EXERCISE AIM:
Would you please state how many lines in the entries contain the word "joli"? Only the number should be given.

MATERIAL SUPPLIED:
....

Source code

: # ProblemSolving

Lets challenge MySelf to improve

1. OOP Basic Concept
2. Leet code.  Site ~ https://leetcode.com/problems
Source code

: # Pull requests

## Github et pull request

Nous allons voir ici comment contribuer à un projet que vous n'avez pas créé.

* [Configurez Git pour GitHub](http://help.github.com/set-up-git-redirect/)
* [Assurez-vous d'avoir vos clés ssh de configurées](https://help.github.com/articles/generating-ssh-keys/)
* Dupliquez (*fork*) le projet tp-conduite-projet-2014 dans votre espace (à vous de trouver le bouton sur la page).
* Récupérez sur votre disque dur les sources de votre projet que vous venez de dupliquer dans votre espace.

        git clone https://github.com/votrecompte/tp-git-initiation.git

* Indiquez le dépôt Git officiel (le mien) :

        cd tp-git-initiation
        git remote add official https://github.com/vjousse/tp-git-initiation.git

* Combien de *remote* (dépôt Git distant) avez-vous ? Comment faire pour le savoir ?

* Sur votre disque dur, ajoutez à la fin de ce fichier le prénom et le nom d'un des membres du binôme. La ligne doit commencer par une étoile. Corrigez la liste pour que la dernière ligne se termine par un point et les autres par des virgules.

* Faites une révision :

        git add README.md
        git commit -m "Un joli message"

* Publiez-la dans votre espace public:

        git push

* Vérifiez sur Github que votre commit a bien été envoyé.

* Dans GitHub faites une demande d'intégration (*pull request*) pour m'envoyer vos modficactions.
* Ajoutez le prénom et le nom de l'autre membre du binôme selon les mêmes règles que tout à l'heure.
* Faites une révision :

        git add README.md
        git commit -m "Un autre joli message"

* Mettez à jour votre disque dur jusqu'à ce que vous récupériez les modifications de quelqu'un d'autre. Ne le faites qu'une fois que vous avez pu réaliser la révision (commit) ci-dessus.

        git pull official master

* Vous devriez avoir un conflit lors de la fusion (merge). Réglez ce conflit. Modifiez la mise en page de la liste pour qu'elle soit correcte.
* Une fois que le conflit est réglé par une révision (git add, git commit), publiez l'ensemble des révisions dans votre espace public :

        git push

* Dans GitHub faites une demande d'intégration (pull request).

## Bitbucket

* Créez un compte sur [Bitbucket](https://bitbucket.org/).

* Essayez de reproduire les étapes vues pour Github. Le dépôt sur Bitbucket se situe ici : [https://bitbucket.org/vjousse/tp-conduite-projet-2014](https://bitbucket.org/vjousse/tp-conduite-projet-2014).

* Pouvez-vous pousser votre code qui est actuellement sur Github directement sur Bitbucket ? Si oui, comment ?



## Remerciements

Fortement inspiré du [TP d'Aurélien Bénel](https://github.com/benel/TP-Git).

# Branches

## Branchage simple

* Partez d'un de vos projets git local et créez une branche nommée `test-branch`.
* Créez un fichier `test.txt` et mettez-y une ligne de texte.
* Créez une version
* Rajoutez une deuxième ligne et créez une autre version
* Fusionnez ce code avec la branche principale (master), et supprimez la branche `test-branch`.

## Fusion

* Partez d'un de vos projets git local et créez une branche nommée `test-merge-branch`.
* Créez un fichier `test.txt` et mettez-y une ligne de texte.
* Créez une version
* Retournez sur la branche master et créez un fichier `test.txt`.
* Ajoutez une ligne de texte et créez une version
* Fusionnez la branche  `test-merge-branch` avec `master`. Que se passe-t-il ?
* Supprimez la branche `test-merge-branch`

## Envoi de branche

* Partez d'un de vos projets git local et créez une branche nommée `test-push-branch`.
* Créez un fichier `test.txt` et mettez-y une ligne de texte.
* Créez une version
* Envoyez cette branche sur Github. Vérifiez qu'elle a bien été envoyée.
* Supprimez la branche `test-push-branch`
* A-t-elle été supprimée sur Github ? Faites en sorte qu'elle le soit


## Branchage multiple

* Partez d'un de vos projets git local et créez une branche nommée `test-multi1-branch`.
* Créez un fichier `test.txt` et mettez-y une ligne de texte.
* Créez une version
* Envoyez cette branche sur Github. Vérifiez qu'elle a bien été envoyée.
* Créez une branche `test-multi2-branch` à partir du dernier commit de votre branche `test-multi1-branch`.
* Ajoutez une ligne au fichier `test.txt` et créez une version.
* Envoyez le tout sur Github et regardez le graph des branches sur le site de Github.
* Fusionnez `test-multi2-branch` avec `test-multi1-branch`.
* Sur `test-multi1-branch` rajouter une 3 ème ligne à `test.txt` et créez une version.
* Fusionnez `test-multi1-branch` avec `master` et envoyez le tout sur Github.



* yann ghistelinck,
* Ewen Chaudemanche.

....

OUTPUT:
2